** Opening PROVIDED DATA block **

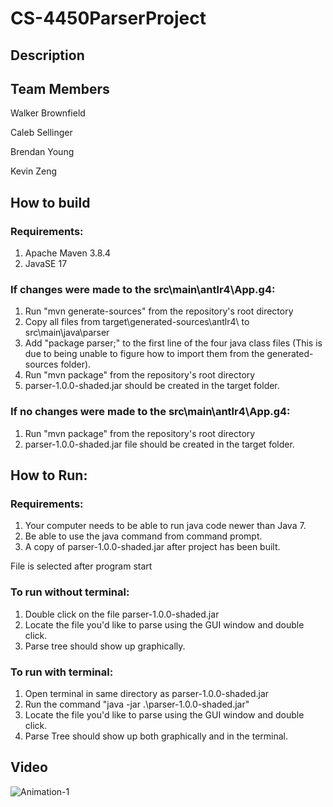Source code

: # CS-4450ParserProject
## Description

## Team Members

Walker Brownfield

Caleb Sellinger

Brendan Young

Kevin Zeng

## How to build


### Requirements:
 1. Apache Maven 3.8.4
 2. JavaSE 17

### If changes were made to the src\main\antlr4\App.g4:
 1. Run "mvn generate-sources" from the repository's root directory
 2. Copy all files from target\generated-sources\antlr4\ to src\main\java\parser
 3. Add "package parser;" to the first line of the four java class files (This is due to being unable to figure how to import them from the generated-sources folder).
 4. Run "mvn package" from the repository's root directory
 5. parser-1.0.0-shaded.jar should be created in the target folder.

### If no changes were made to the src\main\antlr4\App.g4:
 1. Run "mvn package" from the repository's root directory
 2. parser-1.0.0-shaded.jar file should be created in the target folder.

    
## How to Run: 
### Requirements:
 1. Your computer needs to be able to run java code newer than Java 7.
 2. Be able to use the java command from command prompt.
 3. A copy of parser-1.0.0-shaded.jar after project has been built.

File is selected after program start
### To run without terminal:
  1. Double click on the file parser-1.0.0-shaded.jar
  2. Locate the file you'd like to parse using the GUI window and double click.
  3. Parse tree should show up graphically.
    

### To run with terminal:
  1. Open terminal in same directory as parser-1.0.0-shaded.jar
  2. Run the command "java -jar .\parser-1.0.0-shaded.jar"
  3. Locate the file you'd like to parse using the GUI window and double click.
  4. Parse Tree should show up both graphically and in the terminal.

## Video

![Animation-1](https://user-images.githubusercontent.com/54420175/146464583-34aeaed6-1b87-467b-ba2b-a107f6551687.gif)

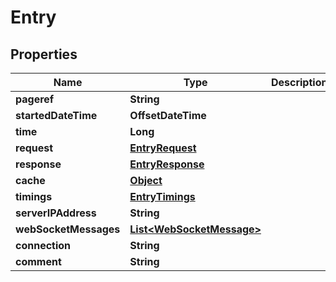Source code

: 

# Entry


## Properties

Name | Type | Description | Notes
------------ | ------------- | ------------- | -------------
**pageref** | **String** |  |  [optional]
**startedDateTime** | **OffsetDateTime** |  | 
**time** | **Long** |  | 
**request** | [**EntryRequest**](EntryRequest.md) |  | 
**response** | [**EntryResponse**](EntryResponse.md) |  | 
**cache** | [**Object**](Object.md) |  | 
**timings** | [**EntryTimings**](EntryTimings.md) |  | 
**serverIPAddress** | **String** |  |  [optional]
**webSocketMessages** | [**List&lt;WebSocketMessage&gt;**](WebSocketMessage.md) |  |  [optional]
**connection** | **String** |  |  [optional]
**comment** | **String** |  |  [optional]



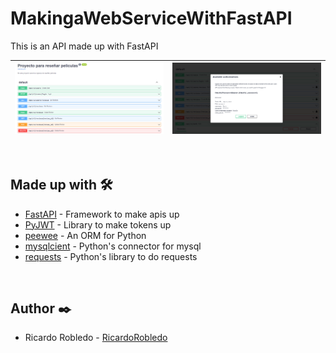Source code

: # MakingaWebServiceWithFastAPI
This is an API made up with FastAPI 


|<img src="https://github.com/RicardoRobledo/MakingaWebServiceWithFastAPI/blob/main/1.png">|<img src="https://github.com/RicardoRobledo/MakingaWebServiceWithFastAPI/blob/main/2.png">|
| --- | --- |

<br>


## Made up with 🛠️

- [FastAPI](https://fastapi.tiangolo.com/) - Framework to make apis up
- [PyJWT](https://pyjwt.readthedocs.io/en/stable/) - Library to make tokens up
- [peewee](https://docs.peewee-orm.com/en/latest/) - An ORM for Python
- [mysqlcient](https://docs.peewee-orm.com/en/latest/) - Python's connector for mysql
- [requests](https://requests.readthedocs.io/en/latest/) - Python's library to do requests


<br>


## Author ✒️

- Ricardo Robledo - [RicardoRobledo](https://github.com/RicardoRobledo)
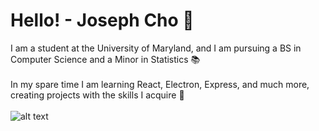 # Hello! - Joseph Cho 👋
I am a student at the University of Maryland, and I am pursuing a BS in Computer Science and a Minor in Statistics 📚
<br><br>
In my spare time I am learning React, Electron, Express, and much more, creating projects with the skills I acquire 🌱
<br><br>
![alt text](https://i.pinimg.com/originals/34/17/f4/3417f49a547682eb7b18c17ef8476f09.gif)


<!--
**Jcho114/Jcho114** is a ✨ _special_ ✨ repository because its `README.md` (this file) appears on your GitHub profile.

Here are some ideas to get you started:

- 🔭 I’m currently working on ...
- 🌱 I’m currently learning ...
- 👯 I’m looking to collaborate on ...
- 🤔 I’m looking for help with ...
- 💬 Ask me about ...
- 📫 How to reach me: ...
- 😄 Pronouns: ...
- ⚡ Fun fact: ...
-->

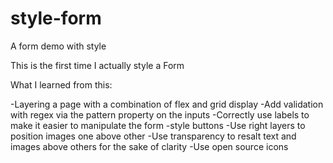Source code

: # style-form
A form demo with style

This is the first time I actually style a Form

What I learned from this:

-Layering a page with a combination of flex and grid display
-Add validation with regex via the pattern property on the inputs
-Correctly use labels to make it easier to manipulate the form
-style buttons
-Use right  layers to position images one above other
-Use transparency to resalt text and images above others for the sake of clarity
-Use open source icons 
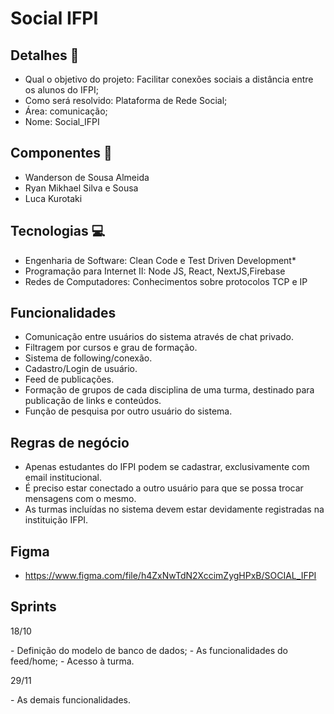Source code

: # Social IFPI

## Detalhes :page_facing_up:
- Qual o objetivo do projeto: Facilitar conexões sociais a distância entre os alunos do IFPI;
- Como será resolvido: Plataforma de Rede Social;
- Área: comunicação;
- Nome: Social_IFPI


## Componentes :busts_in_silhouette:
- Wanderson de Sousa Almeida
- Ryan Mikhael Silva e Sousa
- Luca Kurotaki

## Tecnologias :computer:	
- Engenharia de Software: Clean Code e Test Driven Development*
- Programação para Internet II: Node JS, React, NextJS,Firebase
- Redes de Computadores: Conhecimentos sobre protocolos TCP e IP

## Funcionalidades
- Comunicação entre usuários do sistema através de chat privado.
- Filtragem por cursos e grau de formação.
- Sistema de following/conexão.
- Cadastro/Login de usuário.
- Feed de publicações.
- Formação de grupos de cada disciplina de uma turma, destinado para publicação de links e conteúdos.
- Função de pesquisa por outro usuário do sistema.

## Regras de negócio
- Apenas estudantes do IFPI podem se cadastrar, exclusivamente com email institucional.
- É preciso estar conectado a outro usuário para que se possa trocar mensagens com o mesmo.
- As turmas incluídas no sistema devem estar devidamente registradas na instituição IFPI.

## Figma
- https://www.figma.com/file/h4ZxNwTdN2XccimZygHPxB/SOCIAL_IFPI

## Sprints
<p>18/10</p>
- Definição do modelo de banco de dados;
- As funcionalidades do feed/home;
- Acesso à turma.

<p>29/11</p>
- As demais funcionalidades.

** Closing PROVIDED DATA block **

- EXERCISE: Write down exactly what the lines above say, from the line holding "- Ricardo Robledo" through the line holding "A form demo with style", and nothing more. Do not copy the pictures.

- ANSWER SPACE:
- Ricardo Robledo - [RicardoRobledo](https://github.com/RicardoRobledo)
 # Hello! - Joseph Cho 👋
I am a student at the University of Maryland, and I am pursuing a BS in Computer Science and a Minor in Statistics 📚
<br><br>
In my spare time I am learning React, Electron, Express, and much more, creating projects with the skills I acquire 🌱
<br><br>
![alt text](https://i.pinimg.com/originals/34/17/f4/3417f49a547682eb7b18c17ef8476f09.gif)


<!--
**Jcho114/Jcho114** is a ✨ _special_ ✨ repository because its `README.md` (this file) appears on your GitHub profile.

Here are some ideas to get you started:

- 🔭 I’m currently working on ...
- 🌱 I’m currently learning ...
- 👯 I’m looking to collaborate on ...
- 🤔 I’m looking for help with ...
- 💬 Ask me about ...
- 📫 How to reach me: ...
- 😄 Pronouns: ...
- ⚡ Fun fact: ...
-->

Source code

: # style-form
A form demo with style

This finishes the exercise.